* **Data entries**:
= = =
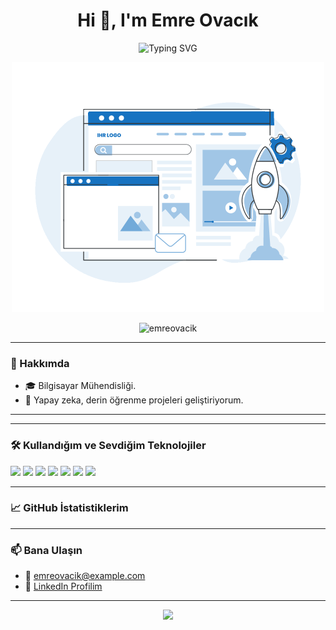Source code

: <h1 align="center">Hi 👋, I'm Emre Ovacık</h1>

<p align="center">
  <img src="https://readme-typing-svg.demolab.com?font=Fira+Code&size=22&pause=1000&color=1F75FE&center=true&vCenter=true&width=435&lines=Deep+Learning+%7C+Fullstack+Developer;.NET+%7C+PyTorch+%7C+Machine+Learning;Computer+Vision+%7C+NLP" alt="Typing SVG" />
</p>

<p align="center">
  <img src="https://raw.githubusercontent.com/1EMRE0/1EMRE0/refs/heads/main/gf.gif" width="500" />
</p>





<p align="center">
  <img src="https://komarev.com/ghpvc/?username=emreovacik&label=Profile%20views&color=0e75b6&style=flat" alt="emreovacik" />
</p>

---

### 🧠 Hakkımda
- 🎓 Bilgisayar Mühendisliği.  
- 🤖 Yapay zeka, derin öğrenme  projeleri geliştiriyorum.  
    

---



---

### 🛠️ Kullandığım ve Sevdiğim Teknolojiler
<p align="left">
  <img src="https://img.shields.io/badge/Python-3776AB?style=for-the-badge&logo=python&logoColor=white"/>
  <img src="https://img.shields.io/badge/PyTorch-EE4C2C?style=for-the-badge&logo=PyTorch&logoColor=white"/>
  <img src="https://img.shields.io/badge/YOLOv8-black?style=for-the-badge"/>
  <img src="https://img.shields.io/badge/Flask-000000?style=for-the-badge&logo=flask&logoColor=white"/>
  <img src="https://img.shields.io/badge/MySQL-4479A1?style=for-the-badge&logo=mysql&logoColor=white"/>
  <img src="https://img.shields.io/badge/Roboflow-101010?style=for-the-badge&logo=roboflow&logoColor=white"/>
  <img src="https://img.shields.io/badge/HTML-E34F26?style=for-the-badge&logo=html5&logoColor=white"/>
</p>

---

### 📈 GitHub İstatistiklerim
<p align="center">
  
</p>

---

### 📫 Bana Ulaşın
- 📧 emreovacik@example.com  
- 🔗 [LinkedIn Profilim](www.linkedin.com/in/emre-ovacik1)

---

<p align="center">
  <img src="https://github-profile-trophy.vercel.app/?username=emreovacik&theme=darkhub" />
</p>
= = =
* **Your goal**:
I'd like the records above given again exactly, please, without the pictures.

* **Reply to the task**:
Source code

: <h1 align="center">Hi 👋, I'm Emre Ovacık</h1>

<p align="center">
  <img src="https://readme-typing-svg.demolab.com?font=Fira+Code&size=22&pause=1000&color=1F75FE&center=true&vCenter=true&width=435&lines=Deep+Learning+%7C+Fullstack+Developer;.NET+%7C+PyTorch+%7C+Machine+Learning;Computer+Vision+%7C+NLP" alt="Typing SVG" />
</p>

<p align="center">
  <img src="https://raw.githubusercontent.com/1EMRE0/1EMRE0/refs/heads/main/gf.gif" width="500" />
</p>





<p align="center">
  <img src="https://komarev.com/ghpvc/?username=emreovacik&label=Profile%20views&color=0e75b6&style=flat" alt="emreovacik" />
</p>

---

### 🧠 Hakkımda
- 🎓 Bilgisayar Mühendisliği.  
- 🤖 Yapay zeka, derin öğrenme  projeleri geliştiriyorum.  
    

---



---

### 🛠️ Kullandığım ve Sevdiğim Teknolojiler
<p align="left">
  <img src="https://img.shields.io/badge/Python-3776AB?style=for-the-badge&logo=python&logoColor=white"/>
  <img src="https://img.shields.io/badge/PyTorch-EE4C2C?style=for-the-badge&logo=PyTorch&logoColor=white"/>
  <img src="https://img.shields.io/badge/YOLOv8-black?style=for-the-badge"/>
  <img src="https://img.shields.io/badge/Flask-000000?style=for-the-badge&logo=flask&logoColor=white"/>
  <img src="https://img.shields.io/badge/MySQL-4479A1?style=for-the-badge&logo=mysql&logoColor=white"/>
  <img src="https://img.shields.io/badge/Roboflow-101010?style=for-the-badge&logo=roboflow&logoColor=white"/>
  <img src="https://img.shields.io/badge/HTML-E34F26?style=for-the-badge&logo=html5&logoColor=white"/>
</p>

---

### 📈 GitHub İstatistiklerim
<p align="center">
  
</p>

---

### 📫 Bana Ulaşın
- 📧 emreovacik@example.com  
- 🔗 [LinkedIn Profilim](www.linkedin.com/in/emre-ovacik1)

---

<p align="center">
  <img src="https://github-profile-trophy.vercel.app/?username=emreovacik&theme=darkhub" />
</p>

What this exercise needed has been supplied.